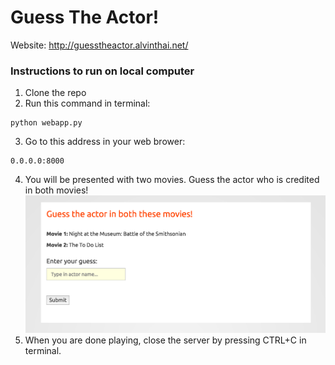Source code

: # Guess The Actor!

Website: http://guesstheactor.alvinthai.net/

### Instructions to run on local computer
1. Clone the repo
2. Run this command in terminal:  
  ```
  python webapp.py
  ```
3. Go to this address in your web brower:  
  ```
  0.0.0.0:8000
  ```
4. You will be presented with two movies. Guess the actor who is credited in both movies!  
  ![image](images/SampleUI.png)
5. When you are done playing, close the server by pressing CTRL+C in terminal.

========================================

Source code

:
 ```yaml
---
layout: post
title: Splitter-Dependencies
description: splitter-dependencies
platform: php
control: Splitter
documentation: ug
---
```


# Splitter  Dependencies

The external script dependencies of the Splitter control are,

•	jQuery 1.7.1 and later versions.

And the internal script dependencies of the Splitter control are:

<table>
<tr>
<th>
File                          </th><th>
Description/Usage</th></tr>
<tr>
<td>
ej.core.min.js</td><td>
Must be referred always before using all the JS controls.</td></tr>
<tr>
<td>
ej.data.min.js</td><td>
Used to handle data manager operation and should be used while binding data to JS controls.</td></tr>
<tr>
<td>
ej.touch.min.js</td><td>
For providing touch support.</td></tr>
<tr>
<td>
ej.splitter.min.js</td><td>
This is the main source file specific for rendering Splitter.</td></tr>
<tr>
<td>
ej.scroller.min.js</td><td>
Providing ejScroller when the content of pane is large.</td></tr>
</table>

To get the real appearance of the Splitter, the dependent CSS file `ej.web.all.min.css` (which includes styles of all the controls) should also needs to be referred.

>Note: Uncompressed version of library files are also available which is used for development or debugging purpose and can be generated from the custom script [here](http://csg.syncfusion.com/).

========================================

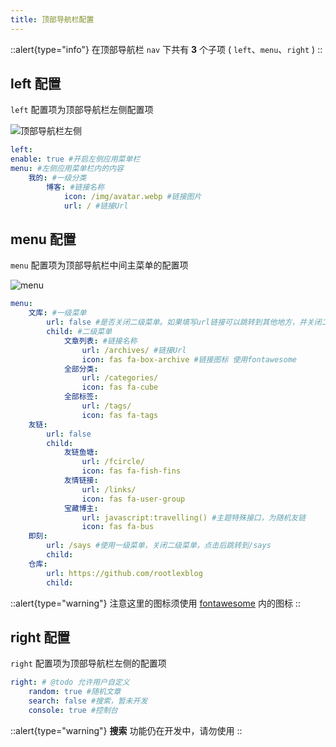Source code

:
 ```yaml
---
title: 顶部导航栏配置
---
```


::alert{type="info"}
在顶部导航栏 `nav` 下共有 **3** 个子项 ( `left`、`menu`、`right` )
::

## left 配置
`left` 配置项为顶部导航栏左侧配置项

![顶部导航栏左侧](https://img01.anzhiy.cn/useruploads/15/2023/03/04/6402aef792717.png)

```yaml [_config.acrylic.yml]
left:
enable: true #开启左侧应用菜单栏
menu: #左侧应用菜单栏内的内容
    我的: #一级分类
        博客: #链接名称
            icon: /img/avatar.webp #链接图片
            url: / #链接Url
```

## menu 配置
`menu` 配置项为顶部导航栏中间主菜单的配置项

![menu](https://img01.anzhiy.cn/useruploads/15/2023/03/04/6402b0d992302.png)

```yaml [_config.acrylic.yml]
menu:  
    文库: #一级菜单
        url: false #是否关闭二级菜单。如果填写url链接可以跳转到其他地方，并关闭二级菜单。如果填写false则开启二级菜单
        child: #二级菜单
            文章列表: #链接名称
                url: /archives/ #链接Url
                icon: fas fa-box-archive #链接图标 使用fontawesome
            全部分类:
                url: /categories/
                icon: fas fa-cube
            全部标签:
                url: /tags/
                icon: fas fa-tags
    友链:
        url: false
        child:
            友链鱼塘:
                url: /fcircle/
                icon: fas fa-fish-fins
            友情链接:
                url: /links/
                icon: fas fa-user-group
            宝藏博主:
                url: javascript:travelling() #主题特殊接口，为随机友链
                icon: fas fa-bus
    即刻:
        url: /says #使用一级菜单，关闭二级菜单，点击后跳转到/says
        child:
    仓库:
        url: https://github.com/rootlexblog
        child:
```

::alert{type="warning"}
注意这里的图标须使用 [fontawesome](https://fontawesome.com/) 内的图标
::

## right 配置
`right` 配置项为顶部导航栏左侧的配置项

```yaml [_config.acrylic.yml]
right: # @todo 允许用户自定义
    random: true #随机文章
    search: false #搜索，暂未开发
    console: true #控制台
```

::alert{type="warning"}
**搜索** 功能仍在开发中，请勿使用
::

========================================

> **Your assignment**
Filter the records for the string "useruploads" and copy every line that holds it.

> **Finished task**
![顶部导航栏左侧](https://img01.anzhiy.cn/useruploads/15/2023/03/04/6402aef792717.png)
![menu](https://img01.anzhiy.cn/useruploads/15/2023/03/04/6402b0d992302.png)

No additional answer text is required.